→ **TASK PROMPT**:
From the line below containing "1. **Code Scanning:**" to the final line, print each line exactly as written. No pictures belong in the copy.

Saved data entries
----

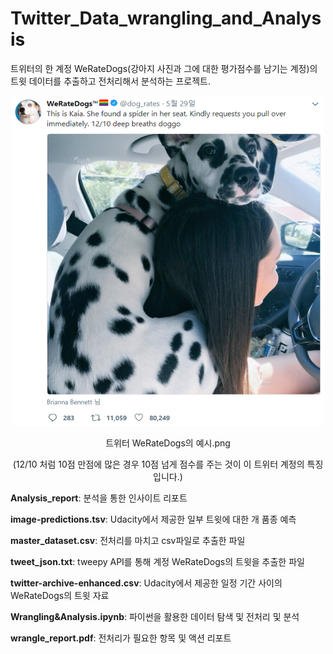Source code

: # Twitter_Data_wrangling_and_Analysis

트위터의 한 계정 WeRateDogs(강아지 사진과 그에 대한 평가점수를 남기는 계정)의 트윗 데이터를 추출하고 전처리해서 분석하는 프로젝트.

<p align="center">
<img src="https://github.com/JINSOO-PHILIP-KIM/Twitter_Data_wrangling_and_Analysis/blob/master/WeRateDogs_ex.png" width="500">  
</p>

<p align="center">
트위터 WeRateDogs의 예시.png
</p>
<p align="center">
(12/10 처럼 10점 만점에 많은 경우 10점 넘게 점수를 주는 것이 이 트위터 계정의 특징입니다.)
</p>

__Analysis_report__: 분석을 통한 인사이트 리포트  

__image-predictions.tsv__: Udacity에서 제공한 일부 트윗에 대한 개 품종 예측  

__master_dataset.csv__: 전처리를 마치고 csv파일로 추출한 파일  

__tweet_json.txt__: tweepy API를 통해 계정 WeRateDogs의 트윗을 추출한 파일  

__twitter-archive-enhanced.csv__: Udacity에서 제공한 일정 기간 사이의 WeRateDogs의 트윗 자료  

__Wrangling&Analysis.ipynb__: 파이썬을 활용한 데이터 탐색 및 전처리 및 분석  

__wrangle_report.pdf__: 전처리가 필요한 항목 및 액션 리포트
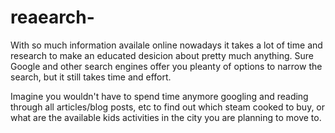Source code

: # reaearch-

With so much information availale online nowadays it takes a lot of time and research to make an educated desicion about pretty much anything. Sure Google and other search engines offer you pleanty of options to narrow the search, but it still takes time and effort. 

Imagine you wouldn't have to spend time anymore googling and reading through all articles/blog posts, etc to find out which steam cooked to buy, or what are the available kids activities in the city you are planning to move to.  


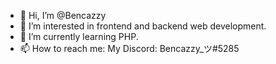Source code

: - 👋 Hi, I’m @Bencazzy
- 👀 I’m interested in frontend and backend web development.
- 🌱 I’m currently learning PHP.
- 📫 How to reach me: My Discord: Bencazzy_ツ#5285

<!---
Bencazzy/Bencazzy is a ✨ special ✨ repository because its `README.md` (this file) appears on your GitHub profile.
You can click the Preview link to take a look at your changes.
--->
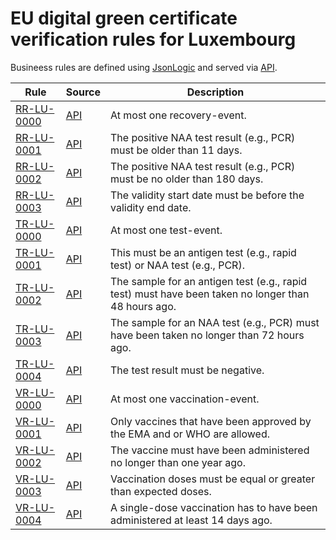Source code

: # EU digital green certificate verification rules for Luxembourg

Busineess rules are defined using [JsonLogic](https://jsonlogic.com) and served via [API](https://dgca-businessrule-service-test.ezdrav.si/rules/LU).

| Rule | Source | Description |
| ---- | ------ | ----------- |
| [RR-LU-0000](RR-LU-0000.json) | [API](https://dgca-businessrule-service-test.ezdrav.si/rules/LU/29717d307833800a2151b893002dde92348e7d809897b172aea81e8489cb582f) | At most one recovery-event. |
| [RR-LU-0001](RR-LU-0001.json) | [API](https://dgca-businessrule-service-test.ezdrav.si/rules/LU/8c8aa0bd375b6989ad593e57efca17a58535087fc3054cc38134c11775e924a2) | The positive NAA test result (e.g., PCR) must be older than 11 days. |
| [RR-LU-0002](RR-LU-0002.json) | [API](https://dgca-businessrule-service-test.ezdrav.si/rules/LU/26b1eec9f43c429a93abf124fc7950ea9a79ba69c6a5ca346c63ea2ee8c4b3cc) | The positive NAA test result (e.g., PCR) must be no older than 180 days. |
| [RR-LU-0003](RR-LU-0003.json) | [API](https://dgca-businessrule-service-test.ezdrav.si/rules/LU/fe73f0fbf571bafc3fca2023e3a1bfbc147281ef94bf044866b17dfbb384feeb) | The validity start date must be before the validity end date. |
| [TR-LU-0000](TR-LU-0000.json) | [API](https://dgca-businessrule-service-test.ezdrav.si/rules/LU/17f3941ae66e1cd5912dba09fb0136b373ebcccaa150ae0273437a0db5a1110e) | At most one test-event. |
| [TR-LU-0001](TR-LU-0001.json) | [API](https://dgca-businessrule-service-test.ezdrav.si/rules/LU/19a8f73ba8fb946a75c17b17871d7cee2d57564eefdfc8f156ab792e05b8ec36) | This must be an antigen test (e.g., rapid test) or NAA test (e.g., PCR). |
| [TR-LU-0002](TR-LU-0002.json) | [API](https://dgca-businessrule-service-test.ezdrav.si/rules/LU/7c6bbb91113d53e3c7a28262b4261c4829032a468c34b651e7e213d97e5096e5) | The sample for an antigen test (e.g., rapid test) must have been taken no longer than 48 hours ago. |
| [TR-LU-0003](TR-LU-0003.json) | [API](https://dgca-businessrule-service-test.ezdrav.si/rules/LU/5cda4b463e1ba9f1ee8e26b70cd789ae2787195b5ae9922c8c56251cab230758) | The sample for an NAA test (e.g., PCR) must have been taken no longer than 72 hours ago. |
| [TR-LU-0004](TR-LU-0004.json) | [API](https://dgca-businessrule-service-test.ezdrav.si/rules/LU/13c9a377457d5ca25e9120b49ca01388179ca829bbf43be1e5300975de118ee2) | The test result must be negative. |
| [VR-LU-0000](VR-LU-0000.json) | [API](https://dgca-businessrule-service-test.ezdrav.si/rules/LU/213ae6d77a9daf26312e13945d94c03fb693c0715313e4befb07c0f767887f84) | At most one vaccination-event. |
| [VR-LU-0001](VR-LU-0001.json) | [API](https://dgca-businessrule-service-test.ezdrav.si/rules/LU/6ee22483ca9307bc7950bde72b44476a934cf7ea90d87957ea61865570374248) | Only vaccines that have been approved by the EMA and or WHO are allowed. |
| [VR-LU-0002](VR-LU-0002.json) | [API](https://dgca-businessrule-service-test.ezdrav.si/rules/LU/29f5a45c24027dea03209ac10d8e4358211f35628164b8059c5520510a125227) | The vaccine must have been administered no longer than one year ago. |
| [VR-LU-0003](VR-LU-0003.json) | [API](https://dgca-businessrule-service-test.ezdrav.si/rules/LU/ccc62df6b01f88073f62199d6d569f9aeb746a69cae46de182eec7981759438d) | Vaccination doses must be equal or greater than expected doses. |
| [VR-LU-0004](VR-LU-0004.json) | [API](https://dgca-businessrule-service-test.ezdrav.si/rules/LU/48a64ac0f0538bdf7540ec6b07857a81ac60fcebcf6a0dc2679dcb0fa56aa579) | A single-dose vaccination has to have been administered at least 14 days ago. |
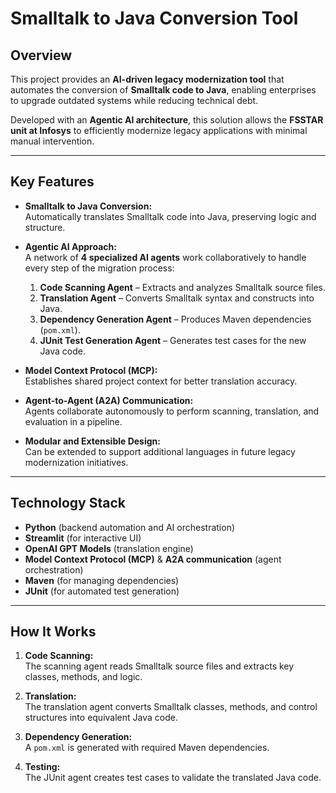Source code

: # Smalltalk to Java Conversion Tool

## Overview
This project provides an **AI-driven legacy modernization tool** that automates the conversion of **Smalltalk code to Java**, enabling enterprises to upgrade outdated systems while reducing technical debt.  

Developed with an **Agentic AI architecture**, this solution allows the **FSSTAR unit at Infosys** to efficiently modernize legacy applications with minimal manual intervention.

---

## Key Features
- **Smalltalk to Java Conversion:**  
  Automatically translates Smalltalk code into Java, preserving logic and structure.

- **Agentic AI Approach:**  
  A network of **4 specialized AI agents** work collaboratively to handle every step of the migration process:
  1. **Code Scanning Agent** – Extracts and analyzes Smalltalk source files.  
  2. **Translation Agent** – Converts Smalltalk syntax and constructs into Java.  
  3. **Dependency Generation Agent** – Produces Maven dependencies (`pom.xml`).  
  4. **JUnit Test Generation Agent** – Generates test cases for the new Java code.

- **Model Context Protocol (MCP):**  
  Establishes shared project context for better translation accuracy.

- **Agent-to-Agent (A2A) Communication:**  
  Agents collaborate autonomously to perform scanning, translation, and evaluation in a pipeline.

- **Modular and Extensible Design:**  
  Can be extended to support additional languages in future legacy modernization initiatives.

---

## Technology Stack
- **Python** (backend automation and AI orchestration)
- **Streamlit** (for interactive UI)
- **OpenAI GPT Models** (translation engine)
- **Model Context Protocol (MCP)** & **A2A communication** (agent orchestration)
- **Maven** (for managing dependencies)
- **JUnit** (for automated test generation)

---

## How It Works
1. **Code Scanning:**  
   The scanning agent reads Smalltalk source files and extracts key classes, methods, and logic.

2. **Translation:**  
   The translation agent converts Smalltalk classes, methods, and control structures into equivalent Java code.

3. **Dependency Generation:**  
   A `pom.xml` is generated with required Maven dependencies.

4. **Testing:**  
   The JUnit agent creates test cases to validate the translated Java code.
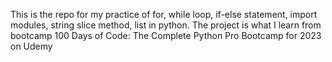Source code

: This is the repo for my practice of for, while loop, if-else statement, import modules, string slice method, list in python. The project is what I learn from bootcamp 100 Days of Code: The Complete Python Pro Bootcamp for 2023
 on Udemy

----

→ **ANSWER TO THIS PROBLEM**:
1. **Code Scanning:**  
   The scanning agent reads Smalltalk source files and extracts key classes, methods, and logic.

2. **Translation:**  
   The translation agent converts Smalltalk classes, methods, and control structures into equivalent Java code.

3. **Dependency Generation:**  
   A `pom.xml` is generated with required Maven dependencies.

4. **Testing:**  
   The JUnit agent creates test cases to validate the translated Java code.
Source code

: This is the repo for my practice of for, while loop, if-else statement, import modules, string slice method, list in python. The project is what I learn from bootcamp 100 Days of Code: The Complete Python Pro Bootcamp for 2023
 on Udemy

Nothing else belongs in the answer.